Each line in the entries below that holds the string "createMachine" is to be listed.

============================================================

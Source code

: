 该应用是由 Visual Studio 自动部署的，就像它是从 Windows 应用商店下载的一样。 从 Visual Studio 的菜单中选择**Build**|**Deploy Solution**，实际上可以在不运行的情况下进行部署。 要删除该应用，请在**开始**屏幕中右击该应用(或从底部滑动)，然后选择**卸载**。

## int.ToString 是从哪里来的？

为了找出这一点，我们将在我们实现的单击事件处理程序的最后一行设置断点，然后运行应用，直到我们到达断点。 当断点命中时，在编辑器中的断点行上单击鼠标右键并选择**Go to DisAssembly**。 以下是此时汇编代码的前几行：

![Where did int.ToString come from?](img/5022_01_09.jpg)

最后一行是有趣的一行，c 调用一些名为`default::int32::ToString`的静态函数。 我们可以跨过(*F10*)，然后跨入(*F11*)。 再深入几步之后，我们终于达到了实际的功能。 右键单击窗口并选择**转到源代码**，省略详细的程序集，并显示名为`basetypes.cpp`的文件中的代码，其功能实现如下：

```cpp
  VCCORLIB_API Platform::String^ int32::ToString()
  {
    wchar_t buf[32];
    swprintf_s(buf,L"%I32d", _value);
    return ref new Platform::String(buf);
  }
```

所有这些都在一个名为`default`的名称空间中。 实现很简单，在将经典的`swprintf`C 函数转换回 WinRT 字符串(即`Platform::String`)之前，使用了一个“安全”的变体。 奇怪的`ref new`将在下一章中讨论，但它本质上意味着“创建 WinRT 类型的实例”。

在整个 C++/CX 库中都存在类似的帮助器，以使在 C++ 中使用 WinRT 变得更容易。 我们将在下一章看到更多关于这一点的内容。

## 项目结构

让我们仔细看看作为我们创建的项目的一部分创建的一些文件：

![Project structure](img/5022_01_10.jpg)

============================================================

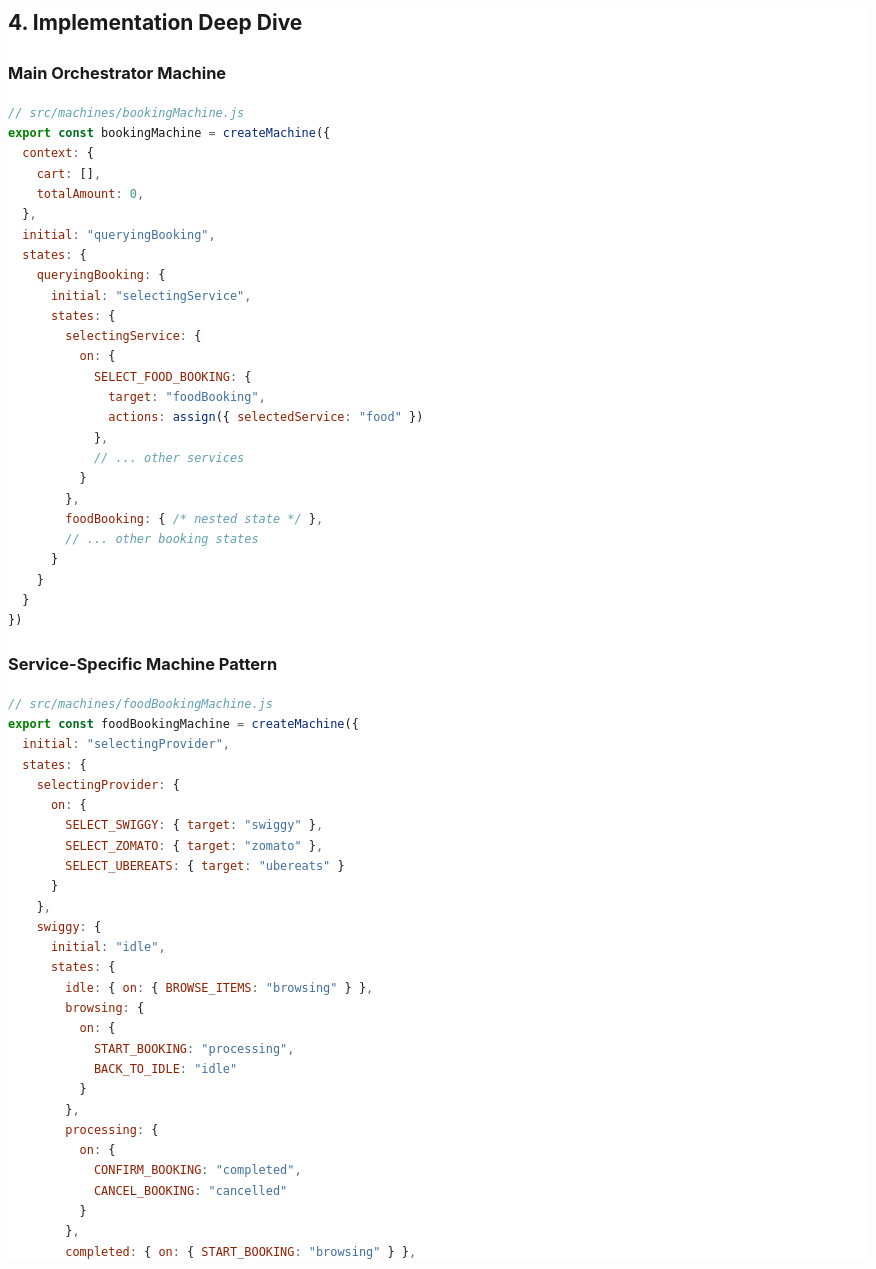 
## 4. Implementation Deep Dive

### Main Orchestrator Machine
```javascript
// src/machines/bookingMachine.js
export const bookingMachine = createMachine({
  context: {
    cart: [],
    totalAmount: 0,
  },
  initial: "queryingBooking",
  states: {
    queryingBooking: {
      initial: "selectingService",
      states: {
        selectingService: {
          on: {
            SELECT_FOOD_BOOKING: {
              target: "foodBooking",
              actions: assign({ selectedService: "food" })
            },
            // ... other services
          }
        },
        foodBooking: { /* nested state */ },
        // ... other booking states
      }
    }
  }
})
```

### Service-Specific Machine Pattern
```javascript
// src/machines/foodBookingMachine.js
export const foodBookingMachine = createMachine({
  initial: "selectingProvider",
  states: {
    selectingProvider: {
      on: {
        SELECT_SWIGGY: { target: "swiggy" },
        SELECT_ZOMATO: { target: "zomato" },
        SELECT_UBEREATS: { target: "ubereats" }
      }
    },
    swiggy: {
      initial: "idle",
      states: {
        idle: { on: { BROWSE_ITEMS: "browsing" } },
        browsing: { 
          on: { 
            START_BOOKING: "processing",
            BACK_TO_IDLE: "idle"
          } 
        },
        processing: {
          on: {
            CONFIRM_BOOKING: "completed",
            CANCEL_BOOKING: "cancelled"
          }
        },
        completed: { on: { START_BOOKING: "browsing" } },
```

============================================================

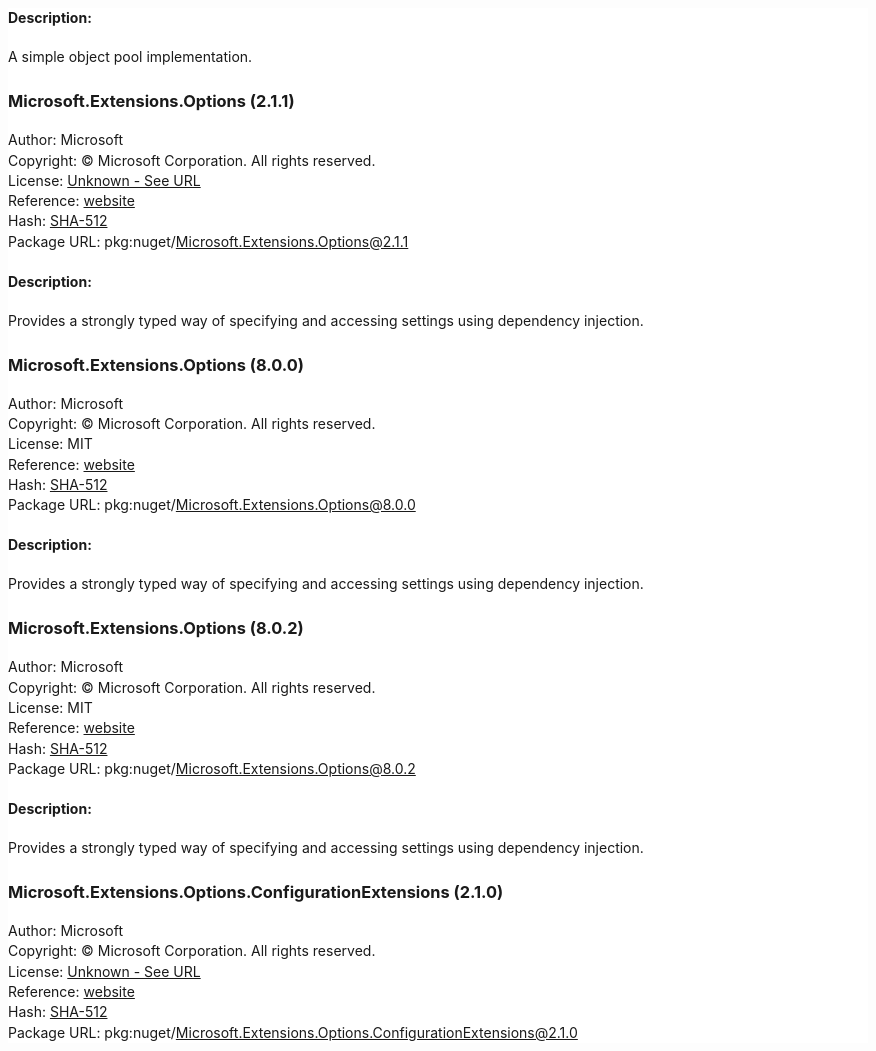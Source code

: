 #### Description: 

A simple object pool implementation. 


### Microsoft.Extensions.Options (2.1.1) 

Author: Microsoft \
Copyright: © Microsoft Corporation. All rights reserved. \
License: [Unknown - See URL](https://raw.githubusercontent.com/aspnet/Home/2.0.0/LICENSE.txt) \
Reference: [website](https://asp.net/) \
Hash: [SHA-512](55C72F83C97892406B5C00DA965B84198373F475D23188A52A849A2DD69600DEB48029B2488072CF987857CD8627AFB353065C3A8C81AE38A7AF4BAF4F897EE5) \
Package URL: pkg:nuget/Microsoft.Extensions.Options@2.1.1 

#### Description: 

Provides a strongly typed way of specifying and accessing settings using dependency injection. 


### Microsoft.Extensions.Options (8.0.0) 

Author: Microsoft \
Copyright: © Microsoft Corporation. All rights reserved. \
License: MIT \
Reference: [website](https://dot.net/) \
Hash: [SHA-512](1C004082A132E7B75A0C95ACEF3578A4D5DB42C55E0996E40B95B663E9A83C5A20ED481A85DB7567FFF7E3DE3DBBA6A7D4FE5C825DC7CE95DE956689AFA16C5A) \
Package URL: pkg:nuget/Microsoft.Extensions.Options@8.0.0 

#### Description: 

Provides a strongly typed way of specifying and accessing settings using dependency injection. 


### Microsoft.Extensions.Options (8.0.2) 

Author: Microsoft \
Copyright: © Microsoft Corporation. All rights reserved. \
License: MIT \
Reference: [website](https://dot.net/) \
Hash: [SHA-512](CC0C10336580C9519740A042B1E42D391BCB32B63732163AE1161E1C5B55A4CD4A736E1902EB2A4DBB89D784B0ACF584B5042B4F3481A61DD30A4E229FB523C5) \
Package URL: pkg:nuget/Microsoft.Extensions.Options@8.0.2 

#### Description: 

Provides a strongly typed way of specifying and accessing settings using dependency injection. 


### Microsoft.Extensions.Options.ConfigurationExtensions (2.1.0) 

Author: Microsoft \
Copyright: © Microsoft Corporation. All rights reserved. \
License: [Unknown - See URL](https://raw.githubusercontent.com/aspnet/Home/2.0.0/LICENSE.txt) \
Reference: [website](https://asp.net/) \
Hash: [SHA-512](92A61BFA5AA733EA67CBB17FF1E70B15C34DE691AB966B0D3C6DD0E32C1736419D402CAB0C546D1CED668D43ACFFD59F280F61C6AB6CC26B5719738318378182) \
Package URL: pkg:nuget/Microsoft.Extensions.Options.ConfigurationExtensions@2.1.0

============================================================

# YOUR RESPONSE:
export const bookingMachine = createMachine({
export const foodBookingMachine = createMachine({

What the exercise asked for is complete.